ASSIGNMENT
Can you transcribe every record below exactly as it appears?

[Items from a dataset]
- - -

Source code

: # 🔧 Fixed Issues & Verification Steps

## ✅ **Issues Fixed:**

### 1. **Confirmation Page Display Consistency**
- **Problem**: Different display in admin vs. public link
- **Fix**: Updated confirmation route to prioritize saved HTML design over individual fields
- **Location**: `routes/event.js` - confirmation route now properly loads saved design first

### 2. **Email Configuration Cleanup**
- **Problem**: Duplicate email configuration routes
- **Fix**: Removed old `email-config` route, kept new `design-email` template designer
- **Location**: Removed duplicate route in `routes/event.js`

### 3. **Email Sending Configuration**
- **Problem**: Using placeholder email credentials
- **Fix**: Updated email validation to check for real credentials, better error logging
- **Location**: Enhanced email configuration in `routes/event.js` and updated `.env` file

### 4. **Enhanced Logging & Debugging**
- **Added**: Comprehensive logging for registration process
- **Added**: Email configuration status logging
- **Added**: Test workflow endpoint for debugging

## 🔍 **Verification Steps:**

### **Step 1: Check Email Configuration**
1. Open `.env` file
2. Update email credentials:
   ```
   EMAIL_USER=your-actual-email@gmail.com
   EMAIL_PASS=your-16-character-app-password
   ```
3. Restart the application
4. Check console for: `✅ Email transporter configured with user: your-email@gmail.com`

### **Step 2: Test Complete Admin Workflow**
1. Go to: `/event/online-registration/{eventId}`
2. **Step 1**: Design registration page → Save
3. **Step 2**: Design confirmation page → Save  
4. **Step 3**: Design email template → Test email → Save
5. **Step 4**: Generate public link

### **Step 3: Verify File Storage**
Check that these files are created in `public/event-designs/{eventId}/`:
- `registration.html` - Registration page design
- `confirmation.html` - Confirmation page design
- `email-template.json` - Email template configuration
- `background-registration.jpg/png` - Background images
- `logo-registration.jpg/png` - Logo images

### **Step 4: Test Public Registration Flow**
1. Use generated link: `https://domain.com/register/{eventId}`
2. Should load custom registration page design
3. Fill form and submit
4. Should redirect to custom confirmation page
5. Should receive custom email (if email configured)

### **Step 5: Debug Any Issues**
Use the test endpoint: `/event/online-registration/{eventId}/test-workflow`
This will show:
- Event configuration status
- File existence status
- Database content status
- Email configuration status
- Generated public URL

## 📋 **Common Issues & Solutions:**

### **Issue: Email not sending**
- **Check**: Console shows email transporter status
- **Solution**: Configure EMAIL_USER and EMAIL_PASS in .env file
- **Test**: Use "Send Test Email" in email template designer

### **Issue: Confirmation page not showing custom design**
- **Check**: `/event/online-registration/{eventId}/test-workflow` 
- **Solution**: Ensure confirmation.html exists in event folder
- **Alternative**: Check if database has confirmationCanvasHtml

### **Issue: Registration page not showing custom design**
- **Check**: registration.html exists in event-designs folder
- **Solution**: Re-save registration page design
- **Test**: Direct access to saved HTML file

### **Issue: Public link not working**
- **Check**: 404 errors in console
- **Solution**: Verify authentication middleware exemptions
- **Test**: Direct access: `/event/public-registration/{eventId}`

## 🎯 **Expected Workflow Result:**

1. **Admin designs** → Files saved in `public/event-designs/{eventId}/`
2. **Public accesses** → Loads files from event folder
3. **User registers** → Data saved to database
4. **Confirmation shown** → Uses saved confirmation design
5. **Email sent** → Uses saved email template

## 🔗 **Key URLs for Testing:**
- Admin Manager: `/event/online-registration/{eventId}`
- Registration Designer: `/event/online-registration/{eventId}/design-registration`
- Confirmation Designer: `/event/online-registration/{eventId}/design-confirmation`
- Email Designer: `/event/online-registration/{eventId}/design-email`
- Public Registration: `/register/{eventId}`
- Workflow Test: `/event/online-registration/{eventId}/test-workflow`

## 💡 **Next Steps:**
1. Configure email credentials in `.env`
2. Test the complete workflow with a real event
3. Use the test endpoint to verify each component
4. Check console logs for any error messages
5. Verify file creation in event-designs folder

- - -

ANSWER
Source code

: # 🔧 Fixed Issues & Verification Steps

## ✅ **Issues Fixed:**

### 1. **Confirmation Page Display Consistency**
- **Problem**: Different display in admin vs. public link
- **Fix**: Updated confirmation route to prioritize saved HTML design over individual fields
- **Location**: `routes/event.js` - confirmation route now properly loads saved design first

### 2. **Email Configuration Cleanup**
- **Problem**: Duplicate email configuration routes
- **Fix**: Removed old `email-config` route, kept new `design-email` template designer
- **Location**: Removed duplicate route in `routes/event.js`

### 3. **Email Sending Configuration**
- **Problem**: Using placeholder email credentials
- **Fix**: Updated email validation to check for real credentials, better error logging
- **Location**: Enhanced email configuration in `routes/event.js` and updated `.env` file

### 4. **Enhanced Logging & Debugging**
- **Added**: Comprehensive logging for registration process
- **Added**: Email configuration status logging
- **Added**: Test workflow endpoint for debugging

## 🔍 **Verification Steps:**

### **Step 1: Check Email Configuration**
1. Open `.env` file
2. Update email credentials:
   ```
   EMAIL_USER=your-actual-email@gmail.com
   EMAIL_PASS=your-16-character-app-password
   ```
3. Restart the application
4. Check console for: `✅ Email transporter configured with user: your-email@gmail.com`

### **Step 2: Test Complete Admin Workflow**
1. Go to: `/event/online-registration/{eventId}`
2. **Step 1**: Design registration page → Save
3. **Step 2**: Design confirmation page → Save  
4. **Step 3**: Design email template → Test email → Save
5. **Step 4**: Generate public link

### **Step 3: Verify File Storage**
Check that these files are created in `public/event-designs/{eventId}/`:
- `registration.html` - Registration page design
- `confirmation.html` - Confirmation page design
- `email-template.json` - Email template configuration
- `background-registration.jpg/png` - Background images
- `logo-registration.jpg/png` - Logo images

### **Step 4: Test Public Registration Flow**
1. Use generated link: `https://domain.com/register/{eventId}`
2. Should load custom registration page design
3. Fill form and submit
4. Should redirect to custom confirmation page
5. Should receive custom email (if email configured)

### **Step 5: Debug Any Issues**
Use the test endpoint: `/event/online-registration/{eventId}/test-workflow`
This will show:
- Event configuration status
- File existence status
- Database content status
- Email configuration status
- Generated public URL

## 📋 **Common Issues & Solutions:**

### **Issue: Email not sending**
- **Check**: Console shows email transporter status
- **Solution**: Configure EMAIL_USER and EMAIL_PASS in .env file
- **Test**: Use "Send Test Email" in email template designer

### **Issue: Confirmation page not showing custom design**
- **Check**: `/event/online-registration/{eventId}/test-workflow` 
- **Solution**: Ensure confirmation.html exists in event folder
- **Alternative**: Check if database has confirmationCanvasHtml

### **Issue: Registration page not showing custom design**
- **Check**: registration.html exists in event-designs folder
- **Solution**: Re-save registration page design
- **Test**: Direct access to saved HTML file

### **Issue: Public link not working**
- **Check**: 404 errors in console
- **Solution**: Verify authentication middleware exemptions
- **Test**: Direct access: `/event/public-registration/{eventId}`

## 🎯 **Expected Workflow Result:**

1. **Admin designs** → Files saved in `public/event-designs/{eventId}/`
2. **Public accesses** → Loads files from event folder
3. **User registers** → Data saved to database
4. **Confirmation shown** → Uses saved confirmation design
5. **Email sent** → Uses saved email template

## 🔗 **Key URLs for Testing:**
- Admin Manager: `/event/online-registration/{eventId}`
- Registration Designer: `/event/online-registration/{eventId}/design-registration`
- Confirmation Designer: `/event/online-registration/{eventId}/design-confirmation`
- Email Designer: `/event/online-registration/{eventId}/design-email`
- Public Registration: `/register/{eventId}`
- Workflow Test: `/event/online-registration/{eventId}/test-workflow`

## 💡 **Next Steps:**
1. Configure email credentials in `.env`
2. Test the complete workflow with a real event
3. Use the test endpoint to verify each component
4. Check console logs for any error messages
5. Verify file creation in event-designs folder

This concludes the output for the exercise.